** To do **
Give the number of lines in the entries that contain "completed". State only the count.

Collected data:

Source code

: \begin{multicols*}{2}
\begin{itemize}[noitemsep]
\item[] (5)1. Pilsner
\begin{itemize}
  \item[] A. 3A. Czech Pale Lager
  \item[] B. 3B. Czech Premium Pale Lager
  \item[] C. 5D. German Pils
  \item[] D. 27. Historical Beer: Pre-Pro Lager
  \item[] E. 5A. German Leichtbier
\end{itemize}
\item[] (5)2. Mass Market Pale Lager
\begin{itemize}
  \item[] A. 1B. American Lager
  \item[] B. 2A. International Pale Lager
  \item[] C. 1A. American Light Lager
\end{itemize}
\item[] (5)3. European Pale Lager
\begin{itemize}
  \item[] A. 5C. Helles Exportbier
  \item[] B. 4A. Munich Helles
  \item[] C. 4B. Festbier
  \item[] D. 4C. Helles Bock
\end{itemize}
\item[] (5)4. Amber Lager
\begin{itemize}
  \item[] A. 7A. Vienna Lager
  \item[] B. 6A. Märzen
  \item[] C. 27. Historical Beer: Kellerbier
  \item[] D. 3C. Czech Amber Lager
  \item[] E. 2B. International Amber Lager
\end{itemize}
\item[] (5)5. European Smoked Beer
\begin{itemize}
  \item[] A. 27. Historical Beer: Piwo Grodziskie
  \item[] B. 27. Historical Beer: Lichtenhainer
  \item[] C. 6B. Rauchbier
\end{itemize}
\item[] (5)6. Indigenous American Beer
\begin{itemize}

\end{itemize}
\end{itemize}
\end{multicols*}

* * *

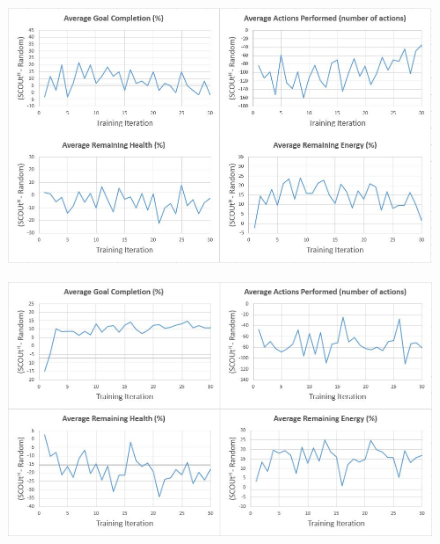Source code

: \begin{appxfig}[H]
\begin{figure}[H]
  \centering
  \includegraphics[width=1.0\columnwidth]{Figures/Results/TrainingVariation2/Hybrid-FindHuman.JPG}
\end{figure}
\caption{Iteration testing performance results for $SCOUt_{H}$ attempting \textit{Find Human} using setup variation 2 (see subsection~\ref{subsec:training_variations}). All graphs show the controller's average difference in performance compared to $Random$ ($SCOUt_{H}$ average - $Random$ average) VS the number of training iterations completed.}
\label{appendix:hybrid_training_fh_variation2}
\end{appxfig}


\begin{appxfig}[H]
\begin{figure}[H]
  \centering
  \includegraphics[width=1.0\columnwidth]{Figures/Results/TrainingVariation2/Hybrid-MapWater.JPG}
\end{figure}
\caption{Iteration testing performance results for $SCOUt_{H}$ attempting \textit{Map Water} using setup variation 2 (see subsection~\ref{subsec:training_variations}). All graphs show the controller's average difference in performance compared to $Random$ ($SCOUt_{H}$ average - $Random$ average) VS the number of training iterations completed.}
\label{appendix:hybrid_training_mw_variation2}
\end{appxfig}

* * *

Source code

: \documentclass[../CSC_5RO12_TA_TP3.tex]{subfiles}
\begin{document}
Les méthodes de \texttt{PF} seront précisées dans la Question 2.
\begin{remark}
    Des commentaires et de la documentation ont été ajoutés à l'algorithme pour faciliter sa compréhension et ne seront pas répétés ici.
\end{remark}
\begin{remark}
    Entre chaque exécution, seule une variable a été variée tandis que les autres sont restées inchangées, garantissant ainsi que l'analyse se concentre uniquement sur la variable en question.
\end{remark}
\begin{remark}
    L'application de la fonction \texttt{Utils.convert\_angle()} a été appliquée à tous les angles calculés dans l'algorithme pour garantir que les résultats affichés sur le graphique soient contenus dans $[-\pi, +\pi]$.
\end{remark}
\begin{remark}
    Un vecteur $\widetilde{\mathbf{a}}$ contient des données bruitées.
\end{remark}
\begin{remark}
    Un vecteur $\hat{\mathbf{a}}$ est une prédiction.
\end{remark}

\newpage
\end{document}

** Expected answer **
2